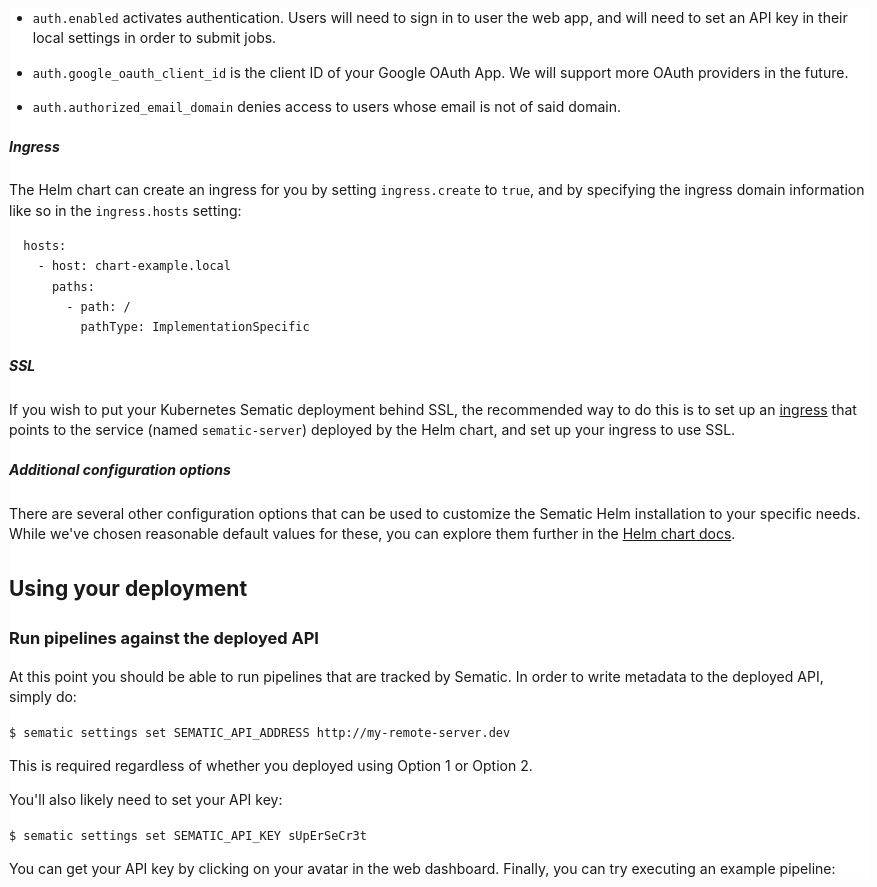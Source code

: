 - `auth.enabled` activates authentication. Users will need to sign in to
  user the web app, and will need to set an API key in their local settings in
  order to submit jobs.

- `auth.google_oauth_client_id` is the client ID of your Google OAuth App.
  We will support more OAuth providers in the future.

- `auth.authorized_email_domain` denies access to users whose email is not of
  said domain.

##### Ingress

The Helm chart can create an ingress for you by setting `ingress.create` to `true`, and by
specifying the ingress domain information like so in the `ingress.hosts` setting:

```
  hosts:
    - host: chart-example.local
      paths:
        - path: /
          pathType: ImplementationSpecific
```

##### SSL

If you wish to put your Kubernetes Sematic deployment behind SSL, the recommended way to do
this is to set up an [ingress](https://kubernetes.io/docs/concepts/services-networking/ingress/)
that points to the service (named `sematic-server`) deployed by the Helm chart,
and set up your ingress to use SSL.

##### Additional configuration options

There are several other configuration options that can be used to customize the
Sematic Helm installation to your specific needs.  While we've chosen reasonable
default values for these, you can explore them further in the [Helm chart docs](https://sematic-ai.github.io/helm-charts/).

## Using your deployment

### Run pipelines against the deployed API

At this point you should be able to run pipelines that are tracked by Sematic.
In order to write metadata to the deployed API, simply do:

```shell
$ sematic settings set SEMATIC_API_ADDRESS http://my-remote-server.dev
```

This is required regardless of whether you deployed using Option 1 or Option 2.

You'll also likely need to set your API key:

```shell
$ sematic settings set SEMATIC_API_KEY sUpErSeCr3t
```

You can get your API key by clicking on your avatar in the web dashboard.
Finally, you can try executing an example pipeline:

-- -- --

__Required action__: Copy exactly the lines from the one with "and set up your ingress to use SSL." down to the last line of the records above, and leave out everything else.

__Solution to the problem__:
and set up your ingress to use SSL.

##### Additional configuration options

There are several other configuration options that can be used to customize the
Sematic Helm installation to your specific needs.  While we've chosen reasonable
default values for these, you can explore them further in the [Helm chart docs](https://sematic-ai.github.io/helm-charts/).

## Using your deployment

### Run pipelines against the deployed API

At this point you should be able to run pipelines that are tracked by Sematic.
In order to write metadata to the deployed API, simply do:

```shell
$ sematic settings set SEMATIC_API_ADDRESS http://my-remote-server.dev
```

This is required regardless of whether you deployed using Option 1 or Option 2.

You'll also likely need to set your API key:

```shell
$ sematic settings set SEMATIC_API_KEY sUpErSeCr3t
```

You can get your API key by clicking on your avatar in the web dashboard.
Finally, you can try executing an example pipeline:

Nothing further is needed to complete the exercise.